REQUIRED WORK: Copy each line from the entries that the word "frontend" appears in.

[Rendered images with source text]
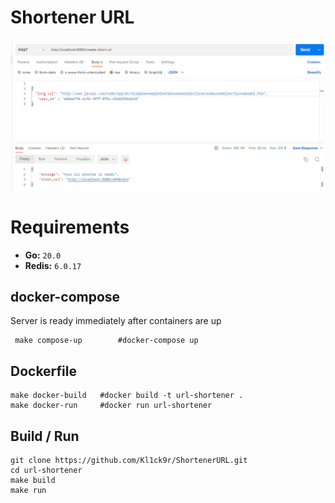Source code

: # Shortener URL 

![image](https://github.com/Kl1ck9r/ShortenerURL/blob/main/screenshots/url-shorter.png)

# Requirements
* **Go:** `20.0`
* **Redis:** `6.0.17`


## docker-compose
Server is ready immediately after containers are up
```shell
 make compose-up        #docker-compose up
```

## Dockerfile 
```shell
make docker-build   #docker build -t url-shortener .
make docker-run     #docker run url-shortener
```

## Build / Run

```shell
git clone https://github.com/Kl1ck9r/ShortenerURL.git
cd url-shortener
make build
make run 
```
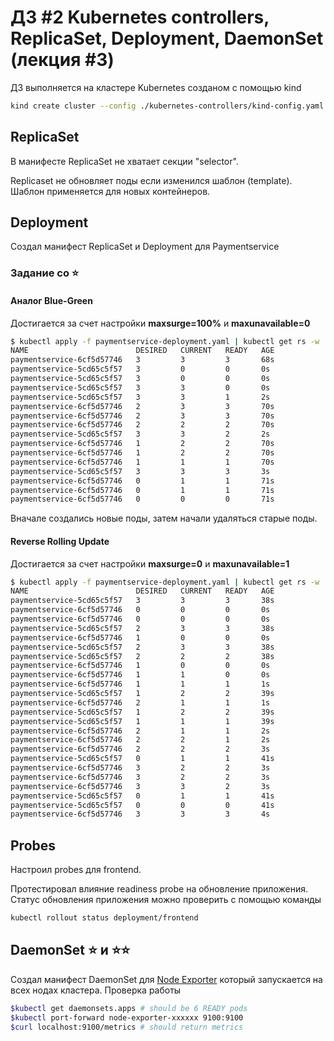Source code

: # ДЗ #2 Kubernetes controllers, ReplicaSet, Deployment, DaemonSet (лекция #3)

ДЗ выполняется на кластере Kubernetes созданом с помощью kind
```bash
kind create cluster --config ./kubernetes-controllers/kind-config.yaml
```

## ReplicaSet

В манифесте ReplicaSet не хватает секции "selector".

Replicaset не обновляет поды если изменился шаблон (template). Шаблон применяется для новых контейнеров.

## Deployment

Создал манифест ReplicaSet и Deployment для Paymentservice

### Задание со ⭐
#### Аналог Blue-Green
Достигается за счет настройки **maxsurge=100%** и **maxunavailable=0**
```bash
$ kubectl apply -f paymentservice-deployment.yaml | kubectl get rs -w
NAME                        DESIRED   CURRENT   READY   AGE
paymentservice-6cf5d57746   3         3         3       68s
paymentservice-5cd65c5f57   3         0         0       0s
paymentservice-5cd65c5f57   3         0         0       0s
paymentservice-5cd65c5f57   3         3         0       0s
paymentservice-5cd65c5f57   3         3         1       2s
paymentservice-6cf5d57746   2         3         3       70s
paymentservice-6cf5d57746   2         3         3       70s
paymentservice-6cf5d57746   2         2         2       70s
paymentservice-5cd65c5f57   3         3         2       2s
paymentservice-6cf5d57746   1         2         2       70s
paymentservice-6cf5d57746   1         2         2       70s
paymentservice-6cf5d57746   1         1         1       70s
paymentservice-5cd65c5f57   3         3         3       3s
paymentservice-6cf5d57746   0         1         1       71s
paymentservice-6cf5d57746   0         1         1       71s
paymentservice-6cf5d57746   0         0         0       71s
```

Вначале создались новые поды, затем начали удаляться старые поды.

#### Reverse Rolling Update
Достигается за счет настройки **maxsurge=0** и **maxunavailable=1**
```bash
$ kubectl apply -f paymentservice-deployment.yaml | kubectl get rs -w
NAME                        DESIRED   CURRENT   READY   AGE
paymentservice-5cd65c5f57   3         3         3       38s
paymentservice-6cf5d57746   0         0         0       0s
paymentservice-6cf5d57746   0         0         0       0s
paymentservice-5cd65c5f57   2         3         3       38s
paymentservice-6cf5d57746   1         0         0       0s
paymentservice-5cd65c5f57   2         3         3       38s
paymentservice-5cd65c5f57   2         2         2       38s
paymentservice-6cf5d57746   1         0         0       0s
paymentservice-6cf5d57746   1         1         0       0s
paymentservice-6cf5d57746   1         1         1       1s
paymentservice-5cd65c5f57   1         2         2       39s
paymentservice-6cf5d57746   2         1         1       1s
paymentservice-5cd65c5f57   1         2         2       39s
paymentservice-5cd65c5f57   1         1         1       39s
paymentservice-6cf5d57746   2         1         1       2s
paymentservice-6cf5d57746   2         2         1       2s
paymentservice-6cf5d57746   2         2         2       3s
paymentservice-5cd65c5f57   0         1         1       41s
paymentservice-6cf5d57746   3         2         2       3s
paymentservice-6cf5d57746   3         2         2       3s
paymentservice-6cf5d57746   3         3         2       3s
paymentservice-5cd65c5f57   0         1         1       41s
paymentservice-5cd65c5f57   0         0         0       41s
paymentservice-6cf5d57746   3         3         3       4s
```

## Probes
Настроил probes для frontend.

Протестировал влияние readiness probe на обновление приложения. Статус обновления приложения можно проверить с помощью команды
```bash
kubectl rollout status deployment/frontend
```

## DaemonSet ⭐ и ⭐⭐
Создал манифест DaemonSet для [Node Exporter](https://github.com/prometheus/node_exporter) который запускается на всех нодах кластера.
Проверка работы
```bash
$kubectl get daemonsets.apps # should be 6 READY pods
$kubectl port-forward node-exporter-xxxxxx 9100:9100
$curl localhost:9100/metrics # should return metrics
```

REPLY:
Настроил probes для frontend.
kubectl rollout status deployment/frontend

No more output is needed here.